I remember writing about him, “It is his quiet smile, positive spirit and determined interest in being able to give back more to his community, that I somehow sense that God has a special purpose for Sakuda. Sakuda has a deep desire and commitment, but with a wonderful blend of humility and dependence on God.” Later, Denny’s and Jeanne’s original church back in Seattle offered a scholarship to Sakuda to attend Daystar University. Four years later, he graduated with a B.A in community development, having participated in evangelism teams and student leadership during those years. After graduation, Sakuda joined a Christian organization that works among the Maasai, doing community development, medical care, HIV and AIDS work, as well as relief provision in times of drought, and ministry with orphans and vulnerable children. Currently, Sakuda manages the community-based sustainable development program in six Maasai communities in Kenya.

Photo of two men standing behind a microphone. One is dressed in a black robe the other is dressed in a bright red, highly decorated wrap that leaves his arms bare and his legs bare below the knees.

James Sakuda speaking in morning worship at University Presbyterian Church in Seattle, with Ken Kierstead, senior director of urban and global missions at University Presbyterian Church.

In 2008, Sakuda had the opportunity to come to the United States, and part of his mission was to thank the church in Seattle. During a Sunday morning service, Sakuda declared, “You are the unsung heroes and heroines of the world. You might not know what impact it had on someone’s life, but your contribution has inspired many lives. I, Sakuda, being one of them ... I am challenged to serve and devote my time and resources to give back to my people.”

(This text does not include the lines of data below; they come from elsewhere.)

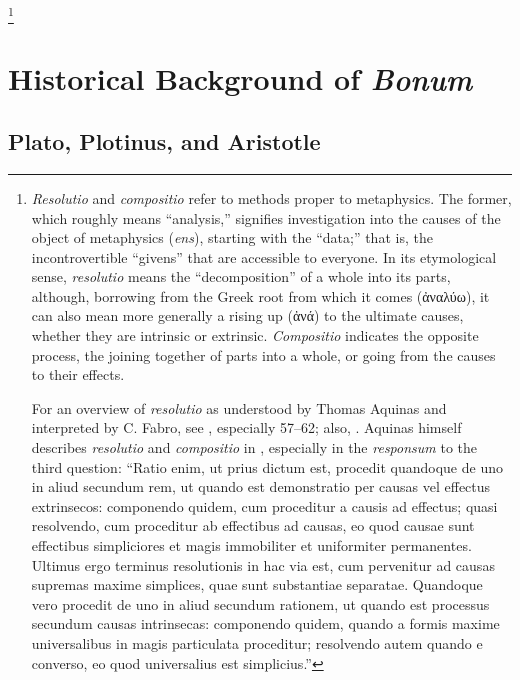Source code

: \footnote{\emph{Resolutio} and \emph{compositio} refer to methods proper to metaphysics. The former, which roughly means “analysis,” signifies investigation into the causes of the object of metaphysics (\emph{ens}), starting with the “data;” that is, the incontrovertible “givens” that are accessible to everyone. In its etymological sense, \emph{resolutio} means the “decomposition” of a whole into its parts, although, borrowing from the Greek root from which it comes (ἀναλύω), it can also mean more generally a rising up (ἀνά) to the ultimate causes, whether they are intrinsic or extrinsic.  \emph{Compositio} indicates the opposite process, the joining together of parts into a whole, or going from the causes to their effects.

For an overview of \emph{resolutio} as understood by Thomas Aquinas and interpreted by C. Fabro, see \cite{villagrasa:resolutio}, especially 57–62; also, \cite[339–359]{mitchell:resolutio}. Aquinas himself describes \emph{resolutio} and \emph{compositio} in \cite[q.~6, a.~1]{st:detrinitate}, especially in the \emph{responsum} to the third question: “Ratio enim, ut prius dictum est, procedit quandoque de uno in aliud secundum rem, ut quando est demonstratio per causas vel effectus extrinsecos: componendo quidem, cum proceditur a causis ad effectus; quasi resolvendo, cum proceditur ab effectibus ad causas, eo quod causae sunt effectibus simpliciores et magis immobiliter et uniformiter permanentes. Ultimus ergo terminus resolutionis in hac via est, cum pervenitur ad causas supremas maxime simplices, quae sunt substantiae separatae. Quandoque vero procedit de uno in aliud secundum rationem, ut quando est processus secundum causas intrinsecas: componendo quidem, quando a formis maxime universalibus in magis particulata proceditur; resolvendo autem quando e converso, eo quod universalius est simplicius.”}
%

\section{Historical Background of \emph{Bonum}}
\subsection{Plato, Plotinus, and Aristotle}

One other highlight of his visit to Seattle was to be able to visit the elderly Denny Grindall, by then ailing and residing in an assisted living care center. Sakuda and one of his relatives, who was also in Seattle and who had also been impacted by the Grindalls, dressed in their traditional clothes and went to visit him. Though Denny’s memory was impaired, when he saw two young Maasai “warriors” standing by his bedside, he sat up in his bed in amazement and his fluent Maasai kicked in and they shared news of loved ones and events over the years. Sakuda received a traditional greeting and blessing from an honored “elder” of his village (Denny), and Denny had a glimpse of the ripples of blessing resulting from the years he had given among the Maasai.

Denny has passed on into glory now — his memorial service is August 22. James Sakuda has returned to Kenya to rejoin his young bride and newborn son and to continue building on and expanding the movement begun among his people by Denny and Jeane Grindall, preparing the way into a new future.